Hypopnea is shallow breathing that occurs while you sleep. This causes a slower flow of air passing through your respiratory tract. It’s similar to sleep apnea, but different. With sleep apnea, there is still some air that’s flowing between the mouth and the nose. Hypopnea is more severe and restrictive of the airflow.
Many people have this condition and it doesn’t matter much; they are still getting enough air and they’re able to breathe while they’re sleeping.
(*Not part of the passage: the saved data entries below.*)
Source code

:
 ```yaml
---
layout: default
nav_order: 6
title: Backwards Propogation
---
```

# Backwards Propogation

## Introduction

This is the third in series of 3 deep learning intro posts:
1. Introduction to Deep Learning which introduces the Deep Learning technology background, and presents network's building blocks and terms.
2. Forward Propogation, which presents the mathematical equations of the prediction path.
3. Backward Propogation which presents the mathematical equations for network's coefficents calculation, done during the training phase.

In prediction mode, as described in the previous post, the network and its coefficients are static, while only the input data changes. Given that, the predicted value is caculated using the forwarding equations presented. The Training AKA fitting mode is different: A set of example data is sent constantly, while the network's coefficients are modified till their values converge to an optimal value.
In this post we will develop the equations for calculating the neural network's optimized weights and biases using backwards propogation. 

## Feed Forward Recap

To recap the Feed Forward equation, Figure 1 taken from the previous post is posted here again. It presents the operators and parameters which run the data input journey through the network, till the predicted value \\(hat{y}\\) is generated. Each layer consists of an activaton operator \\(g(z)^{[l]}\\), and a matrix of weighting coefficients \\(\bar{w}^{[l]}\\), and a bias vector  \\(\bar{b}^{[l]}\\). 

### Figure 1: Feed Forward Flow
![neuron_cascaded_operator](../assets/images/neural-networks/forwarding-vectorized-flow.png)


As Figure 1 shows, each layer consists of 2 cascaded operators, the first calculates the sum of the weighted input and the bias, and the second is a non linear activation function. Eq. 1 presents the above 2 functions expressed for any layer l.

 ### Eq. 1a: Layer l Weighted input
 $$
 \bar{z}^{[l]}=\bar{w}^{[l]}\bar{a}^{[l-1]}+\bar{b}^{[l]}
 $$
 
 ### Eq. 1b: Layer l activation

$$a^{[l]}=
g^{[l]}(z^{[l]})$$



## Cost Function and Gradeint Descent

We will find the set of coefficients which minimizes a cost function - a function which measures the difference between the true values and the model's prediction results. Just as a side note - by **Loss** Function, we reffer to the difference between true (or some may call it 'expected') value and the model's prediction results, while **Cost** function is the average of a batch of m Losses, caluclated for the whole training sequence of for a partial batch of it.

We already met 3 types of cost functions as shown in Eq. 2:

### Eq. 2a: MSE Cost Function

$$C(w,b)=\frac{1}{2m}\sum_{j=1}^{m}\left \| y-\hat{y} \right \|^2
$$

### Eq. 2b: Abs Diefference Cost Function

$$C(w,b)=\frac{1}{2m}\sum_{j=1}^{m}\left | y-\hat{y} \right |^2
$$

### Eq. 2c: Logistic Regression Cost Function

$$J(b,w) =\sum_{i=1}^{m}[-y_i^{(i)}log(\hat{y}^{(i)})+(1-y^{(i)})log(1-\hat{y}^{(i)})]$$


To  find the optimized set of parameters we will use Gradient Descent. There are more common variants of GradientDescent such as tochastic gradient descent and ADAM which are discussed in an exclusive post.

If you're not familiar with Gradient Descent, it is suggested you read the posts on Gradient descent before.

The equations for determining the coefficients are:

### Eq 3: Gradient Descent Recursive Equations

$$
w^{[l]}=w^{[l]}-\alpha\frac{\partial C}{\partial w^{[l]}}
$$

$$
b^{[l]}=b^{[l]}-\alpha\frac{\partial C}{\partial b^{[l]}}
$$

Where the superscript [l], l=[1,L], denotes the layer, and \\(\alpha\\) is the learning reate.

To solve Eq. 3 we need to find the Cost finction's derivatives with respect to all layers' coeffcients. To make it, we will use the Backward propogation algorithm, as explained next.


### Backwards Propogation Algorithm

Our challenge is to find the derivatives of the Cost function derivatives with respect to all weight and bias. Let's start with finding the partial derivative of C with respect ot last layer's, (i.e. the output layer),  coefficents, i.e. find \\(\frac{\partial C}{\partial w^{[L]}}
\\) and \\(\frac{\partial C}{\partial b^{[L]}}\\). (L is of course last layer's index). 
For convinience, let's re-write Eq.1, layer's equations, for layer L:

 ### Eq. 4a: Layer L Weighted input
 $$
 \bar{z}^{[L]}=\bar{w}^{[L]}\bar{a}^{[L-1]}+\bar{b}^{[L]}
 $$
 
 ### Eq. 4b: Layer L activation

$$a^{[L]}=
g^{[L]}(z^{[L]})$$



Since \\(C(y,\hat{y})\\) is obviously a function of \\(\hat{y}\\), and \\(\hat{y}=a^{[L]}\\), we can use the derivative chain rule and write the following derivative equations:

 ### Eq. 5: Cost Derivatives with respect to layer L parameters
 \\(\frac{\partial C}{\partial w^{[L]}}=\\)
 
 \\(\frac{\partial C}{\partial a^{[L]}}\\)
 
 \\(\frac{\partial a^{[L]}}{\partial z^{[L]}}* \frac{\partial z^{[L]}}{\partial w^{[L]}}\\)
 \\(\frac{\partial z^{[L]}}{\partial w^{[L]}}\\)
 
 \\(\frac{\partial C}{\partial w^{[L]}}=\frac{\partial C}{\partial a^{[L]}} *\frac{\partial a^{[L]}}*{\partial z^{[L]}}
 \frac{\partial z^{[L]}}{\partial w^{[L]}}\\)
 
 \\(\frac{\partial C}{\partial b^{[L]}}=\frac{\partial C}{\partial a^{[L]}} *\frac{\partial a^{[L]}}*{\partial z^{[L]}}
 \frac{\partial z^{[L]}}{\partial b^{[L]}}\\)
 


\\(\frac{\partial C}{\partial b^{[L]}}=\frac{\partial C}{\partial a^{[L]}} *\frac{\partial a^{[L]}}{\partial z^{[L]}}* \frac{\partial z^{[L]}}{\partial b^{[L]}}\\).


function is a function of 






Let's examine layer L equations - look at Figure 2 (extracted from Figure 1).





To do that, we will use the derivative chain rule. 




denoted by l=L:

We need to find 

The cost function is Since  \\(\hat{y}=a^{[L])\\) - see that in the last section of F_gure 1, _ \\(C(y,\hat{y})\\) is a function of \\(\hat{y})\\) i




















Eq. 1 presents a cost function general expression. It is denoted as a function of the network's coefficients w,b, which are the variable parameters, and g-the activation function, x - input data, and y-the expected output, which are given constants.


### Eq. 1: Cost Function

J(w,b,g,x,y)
However, if airflow is so restricted that it causes a person to stop breathing for 10 seconds and wake up, it’s a condition that can have devastating physical effects. The oxygen in the blood decreases, preventing the person from getting enough sleep and interfering with the passage of oxygen throughout the body.
A person who suffers from hypopnea will often be exhausted, have a lot of headaches and be unable to concentrate. There’s also a greater chance of irritability because of the inability to get a good night’s sleep. This poor quality of sleep can also lead to depression, anxiety, and even personality changes.
What Causes Hypopnea?
This condition can be caused by a number of things. The upper airway muscles, which normally relax during sleep, become strained instead. If a person has narrow upper airways, it will be difficult for the muscles to dilate the way they need to and allow the air to flow. There are other physical conditions that can contribute to hypopnea. Obesity and being overweight could have something to do with the airflow not operating properly during sleeping periods. Any other condition that weakens the respiratory muscles will also put a person at greater risk for developing this condition.
In addition to physical issues leading to this type of sleep disorder, there are behavioral conditions that can lead to hypopnea as well. For example, using alcohol excessively can cause the airflow to slow down dramatically while a person sleeps. Sedatives and smoking will also increase the risk of developing hypopnea along with other factors that contribute to snoring or sleep apnea as well. Take a look at your behaviors before you do anything else, and see if there are any changes in your lifestyle that can be made to minimize your risk of losing sleep and air.
Finding Solutions for Hypopnea
Getting treatment for hypopnea is very important, not only to improve the quality of your sleep but also to improve the quality of your life. This condition can have you feeling horrible in the mornings, and it will have a dramatically negative impact on your daily life if you aren’t able to focus or function the way you normally would. When hypopnea goes untreated, you can have a much higher risk for depression, anxiety, impotence, hypertension, memory loss and even serious conditions like heart attacks and strokes.
For simple treatments that you can try right away, lose some weight if you’re obese and stop smoking if you smoke. Cut down on alcohol as well. You might also want to try to stop sleeping on your back. Sleeping on your back can limit the airflow and it makes it easier for those passages to close.
The most common treatment for this condition is the use of a CPAP machine. CPAP stands for Continuous Positive Airway Pressure, which is what you’re trying to achieve. When you’re undergoing CPAP treatment, you’ll wear a mask over your nose and mouth while you sleep to stimulate the flow of air and keep you breathing. This type of treatment has been successful, and it can also help you feel better during the day.
More invasive treatment options such as drugs and surgeries are available. Jaw surgery and the installation of splints can be effective for people who are morbidly obese. However, lifestyle changes and a CPAP machine can make a huge difference in your sleep and your life.
If you think you might suffer from hypopnea, talk to your doctor as soon as possible. Sleep disorders might seem like problems that are out of your control, but they’re not. Important steps can be taken to ensure you sleep better and feel better. Get to know this condition and how it affects you; that’s the best way to find a treatment that works.